John
Abramson, M.D., has worked as a family doctor in Appalachia with the
National Health Service Corps and for 20 years in Hamilton,
Massachusetts. He was a Robert Wood Johnson fellow and is currently on
the clinical faculty at Harvard Medical School, where he teaches
primary care. He served for 7 years as chairman of the department of
family practice at Lahey Clinic. He was twice voted "best doctor" in
his area by readers of the local newspapers and three times selected by
his peers as one of a handful of best family practitioners in
Massachusetts.
Dr. Abramson is the author of Overdo$ed America: The Broken Promise of American Medicine,
published by Harper Collins in September, 2004. He has been published
in the New York and LA Times and made more than 50 appearances on
national TV, including two appearances on The Today Show.
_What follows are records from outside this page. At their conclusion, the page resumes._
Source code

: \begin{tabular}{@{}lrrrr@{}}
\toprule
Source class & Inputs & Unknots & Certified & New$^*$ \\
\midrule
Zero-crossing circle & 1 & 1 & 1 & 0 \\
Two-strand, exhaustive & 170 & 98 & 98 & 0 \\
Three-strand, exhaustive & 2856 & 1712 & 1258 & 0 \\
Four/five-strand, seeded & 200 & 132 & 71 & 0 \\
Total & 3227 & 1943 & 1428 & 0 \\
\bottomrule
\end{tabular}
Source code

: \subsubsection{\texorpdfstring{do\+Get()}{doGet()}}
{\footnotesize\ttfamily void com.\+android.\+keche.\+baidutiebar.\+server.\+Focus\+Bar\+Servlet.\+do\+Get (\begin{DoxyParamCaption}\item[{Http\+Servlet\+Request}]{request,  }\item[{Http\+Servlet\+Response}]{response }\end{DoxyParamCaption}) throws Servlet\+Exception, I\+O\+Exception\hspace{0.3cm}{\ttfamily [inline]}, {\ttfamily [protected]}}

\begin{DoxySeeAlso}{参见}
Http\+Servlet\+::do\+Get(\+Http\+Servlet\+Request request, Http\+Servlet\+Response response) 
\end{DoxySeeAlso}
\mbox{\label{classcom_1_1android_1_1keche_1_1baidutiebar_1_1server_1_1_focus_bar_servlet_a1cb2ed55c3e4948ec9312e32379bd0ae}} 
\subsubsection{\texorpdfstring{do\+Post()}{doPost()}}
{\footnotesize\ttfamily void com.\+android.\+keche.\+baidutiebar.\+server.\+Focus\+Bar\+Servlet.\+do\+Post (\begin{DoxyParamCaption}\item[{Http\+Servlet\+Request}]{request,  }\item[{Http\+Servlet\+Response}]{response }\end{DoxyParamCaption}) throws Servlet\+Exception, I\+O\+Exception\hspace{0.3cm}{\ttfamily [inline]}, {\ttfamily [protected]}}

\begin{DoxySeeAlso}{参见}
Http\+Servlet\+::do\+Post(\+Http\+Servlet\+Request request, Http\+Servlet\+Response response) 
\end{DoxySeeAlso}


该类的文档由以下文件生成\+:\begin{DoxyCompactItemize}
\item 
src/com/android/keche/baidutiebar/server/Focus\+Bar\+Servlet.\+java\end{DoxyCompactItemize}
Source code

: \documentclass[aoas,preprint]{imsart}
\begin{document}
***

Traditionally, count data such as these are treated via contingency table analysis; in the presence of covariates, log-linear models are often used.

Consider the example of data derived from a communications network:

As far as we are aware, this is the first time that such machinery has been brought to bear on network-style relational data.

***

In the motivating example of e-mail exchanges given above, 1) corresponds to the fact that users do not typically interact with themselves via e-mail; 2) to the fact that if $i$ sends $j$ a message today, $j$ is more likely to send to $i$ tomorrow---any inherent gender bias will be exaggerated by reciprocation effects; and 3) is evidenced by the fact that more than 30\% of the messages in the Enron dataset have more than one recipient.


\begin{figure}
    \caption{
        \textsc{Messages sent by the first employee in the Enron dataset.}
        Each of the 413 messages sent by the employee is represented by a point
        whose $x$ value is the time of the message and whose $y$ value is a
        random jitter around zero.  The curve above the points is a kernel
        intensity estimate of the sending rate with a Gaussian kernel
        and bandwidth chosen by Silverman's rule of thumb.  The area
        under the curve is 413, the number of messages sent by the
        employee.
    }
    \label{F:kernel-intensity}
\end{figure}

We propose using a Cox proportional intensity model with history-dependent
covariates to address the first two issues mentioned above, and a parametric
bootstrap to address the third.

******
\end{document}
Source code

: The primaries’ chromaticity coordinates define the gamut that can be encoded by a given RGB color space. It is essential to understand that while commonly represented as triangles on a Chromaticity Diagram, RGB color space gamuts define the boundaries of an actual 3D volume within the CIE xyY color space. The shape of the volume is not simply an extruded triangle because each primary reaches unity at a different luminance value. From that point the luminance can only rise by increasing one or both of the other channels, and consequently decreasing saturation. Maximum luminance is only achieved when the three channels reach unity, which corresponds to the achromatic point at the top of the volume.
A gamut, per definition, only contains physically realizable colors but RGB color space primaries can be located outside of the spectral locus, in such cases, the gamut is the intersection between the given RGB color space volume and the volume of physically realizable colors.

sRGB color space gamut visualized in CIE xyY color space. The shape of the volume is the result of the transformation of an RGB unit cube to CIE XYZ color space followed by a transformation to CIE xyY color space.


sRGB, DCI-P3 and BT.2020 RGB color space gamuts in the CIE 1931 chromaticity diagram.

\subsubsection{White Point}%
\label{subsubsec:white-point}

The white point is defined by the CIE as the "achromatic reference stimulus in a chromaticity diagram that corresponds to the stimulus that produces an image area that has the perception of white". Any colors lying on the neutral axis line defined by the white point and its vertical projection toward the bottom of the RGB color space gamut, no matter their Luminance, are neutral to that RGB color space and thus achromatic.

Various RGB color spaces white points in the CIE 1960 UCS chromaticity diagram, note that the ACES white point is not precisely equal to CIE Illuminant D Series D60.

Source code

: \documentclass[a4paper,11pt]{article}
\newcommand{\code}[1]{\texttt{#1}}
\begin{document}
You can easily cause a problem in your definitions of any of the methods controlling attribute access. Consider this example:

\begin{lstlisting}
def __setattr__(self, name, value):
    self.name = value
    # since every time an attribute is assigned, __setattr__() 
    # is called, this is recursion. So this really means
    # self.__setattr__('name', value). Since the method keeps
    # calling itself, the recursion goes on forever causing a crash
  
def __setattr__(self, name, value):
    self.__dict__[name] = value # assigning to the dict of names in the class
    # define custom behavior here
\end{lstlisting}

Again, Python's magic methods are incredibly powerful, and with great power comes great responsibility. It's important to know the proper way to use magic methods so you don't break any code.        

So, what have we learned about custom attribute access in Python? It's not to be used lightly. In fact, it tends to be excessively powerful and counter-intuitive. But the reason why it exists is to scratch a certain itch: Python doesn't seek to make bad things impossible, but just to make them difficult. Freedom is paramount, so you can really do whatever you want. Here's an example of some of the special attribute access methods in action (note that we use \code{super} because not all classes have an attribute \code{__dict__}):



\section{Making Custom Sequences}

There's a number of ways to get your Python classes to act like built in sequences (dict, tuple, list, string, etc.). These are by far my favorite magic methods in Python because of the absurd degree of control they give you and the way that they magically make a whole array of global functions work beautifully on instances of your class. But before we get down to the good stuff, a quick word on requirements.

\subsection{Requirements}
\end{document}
Dr. Abramson is serving as an expert consultant to plaintiff's attorneys in several cases involving the drug industry.
Alex
Sugerman-Brozan is the Director of the Prescription Access Litigation
Project (PAL), an organization that works
to end illegal pharmaceutical price inflation and deceptive marketing
by using class-action litigation and public education. A coalition of
over 115 consumer organizations in 35 states, PAL members have been
involved in more than two dozen class-action lawsuits, challenging the
illegal drug industry tactics that have artificially raised the price
of prescription drugs and/or deceived the public as to the benefits and
risks of prescriptions.
PAL hosts the annual Bitter Pill Awards,
which use humor to highlight the serious problems caused by drug
industry marketing practices, particularly direct-to-consumer
advertising (DTCA). Prior to joining the PAL Project, Sugerman-Brozan
was a staff attorney at Health Law Advocates - non-profit public
interest law firm affiliated with Health Care For All Massachusetts.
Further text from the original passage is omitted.